**THE TASK**
Check every line below for the word "width" and show those that hold it.

Saved data entries
• • •
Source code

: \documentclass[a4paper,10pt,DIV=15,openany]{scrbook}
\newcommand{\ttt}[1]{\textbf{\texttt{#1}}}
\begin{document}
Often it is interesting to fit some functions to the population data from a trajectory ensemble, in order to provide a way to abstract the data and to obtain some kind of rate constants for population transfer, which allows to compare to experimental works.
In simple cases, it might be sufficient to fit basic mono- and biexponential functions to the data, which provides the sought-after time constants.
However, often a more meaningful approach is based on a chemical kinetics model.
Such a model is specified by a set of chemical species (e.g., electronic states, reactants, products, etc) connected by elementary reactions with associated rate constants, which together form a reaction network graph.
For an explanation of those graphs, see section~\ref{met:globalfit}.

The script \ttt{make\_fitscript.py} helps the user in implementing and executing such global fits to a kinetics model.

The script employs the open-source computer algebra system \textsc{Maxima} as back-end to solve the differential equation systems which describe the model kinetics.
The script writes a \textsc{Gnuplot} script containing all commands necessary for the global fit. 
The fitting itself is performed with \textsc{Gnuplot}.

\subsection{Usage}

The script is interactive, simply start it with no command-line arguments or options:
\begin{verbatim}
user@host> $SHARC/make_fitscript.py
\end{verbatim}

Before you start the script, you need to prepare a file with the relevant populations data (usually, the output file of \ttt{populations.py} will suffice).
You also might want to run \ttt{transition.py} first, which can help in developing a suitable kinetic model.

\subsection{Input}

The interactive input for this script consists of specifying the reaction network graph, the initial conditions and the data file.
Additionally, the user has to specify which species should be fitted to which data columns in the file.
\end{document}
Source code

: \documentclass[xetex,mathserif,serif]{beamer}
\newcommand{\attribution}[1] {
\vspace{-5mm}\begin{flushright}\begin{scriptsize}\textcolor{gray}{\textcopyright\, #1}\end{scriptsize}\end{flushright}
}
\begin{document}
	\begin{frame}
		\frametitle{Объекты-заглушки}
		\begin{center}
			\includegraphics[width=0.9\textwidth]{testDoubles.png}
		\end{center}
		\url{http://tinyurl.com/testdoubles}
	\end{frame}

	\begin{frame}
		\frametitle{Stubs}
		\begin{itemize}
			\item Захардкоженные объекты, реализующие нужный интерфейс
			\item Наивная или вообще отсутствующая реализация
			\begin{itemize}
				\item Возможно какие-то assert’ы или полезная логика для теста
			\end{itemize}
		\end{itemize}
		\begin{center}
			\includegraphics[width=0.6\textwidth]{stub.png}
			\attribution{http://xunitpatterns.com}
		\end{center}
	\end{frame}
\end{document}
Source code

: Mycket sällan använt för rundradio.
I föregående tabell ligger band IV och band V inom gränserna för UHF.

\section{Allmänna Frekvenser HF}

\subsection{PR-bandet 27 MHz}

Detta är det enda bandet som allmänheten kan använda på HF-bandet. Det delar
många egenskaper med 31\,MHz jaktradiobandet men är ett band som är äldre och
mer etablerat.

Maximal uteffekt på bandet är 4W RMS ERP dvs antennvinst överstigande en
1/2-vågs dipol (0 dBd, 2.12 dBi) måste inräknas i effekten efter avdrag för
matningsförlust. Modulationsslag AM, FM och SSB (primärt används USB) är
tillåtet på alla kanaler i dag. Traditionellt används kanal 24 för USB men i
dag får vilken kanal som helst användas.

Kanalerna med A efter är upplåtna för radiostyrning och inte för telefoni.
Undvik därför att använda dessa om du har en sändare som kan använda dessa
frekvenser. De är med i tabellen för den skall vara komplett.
• • •
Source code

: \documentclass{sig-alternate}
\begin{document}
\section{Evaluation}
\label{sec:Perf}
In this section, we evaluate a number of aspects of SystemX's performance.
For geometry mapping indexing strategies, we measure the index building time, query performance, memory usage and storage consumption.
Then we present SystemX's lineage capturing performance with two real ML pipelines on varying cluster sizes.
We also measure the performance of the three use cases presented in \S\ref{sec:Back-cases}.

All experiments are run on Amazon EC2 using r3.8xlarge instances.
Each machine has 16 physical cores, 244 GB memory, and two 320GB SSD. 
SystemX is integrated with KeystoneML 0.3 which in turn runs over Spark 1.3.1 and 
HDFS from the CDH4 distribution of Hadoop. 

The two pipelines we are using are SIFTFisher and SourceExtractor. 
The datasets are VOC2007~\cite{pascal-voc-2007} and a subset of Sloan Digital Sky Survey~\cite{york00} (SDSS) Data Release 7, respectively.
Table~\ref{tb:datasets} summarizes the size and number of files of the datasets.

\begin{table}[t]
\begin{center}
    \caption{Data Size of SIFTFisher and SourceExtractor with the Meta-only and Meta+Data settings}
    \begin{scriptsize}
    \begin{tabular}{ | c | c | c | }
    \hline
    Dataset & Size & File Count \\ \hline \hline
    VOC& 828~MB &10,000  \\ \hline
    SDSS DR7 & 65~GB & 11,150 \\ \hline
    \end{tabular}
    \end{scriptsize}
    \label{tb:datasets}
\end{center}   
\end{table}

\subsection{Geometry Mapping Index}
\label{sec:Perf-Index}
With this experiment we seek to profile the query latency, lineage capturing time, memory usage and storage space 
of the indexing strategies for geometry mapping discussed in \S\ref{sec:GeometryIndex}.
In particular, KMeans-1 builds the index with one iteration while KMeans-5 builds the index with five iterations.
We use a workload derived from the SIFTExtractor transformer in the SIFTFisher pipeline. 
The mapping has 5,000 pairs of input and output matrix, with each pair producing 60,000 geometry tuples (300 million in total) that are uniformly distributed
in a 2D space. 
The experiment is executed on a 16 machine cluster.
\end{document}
• • •
**WRITTEN SOLUTION**
			\includegraphics[width=0.9\textwidth]{testDoubles.png}
			\includegraphics[width=0.6\textwidth]{stub.png}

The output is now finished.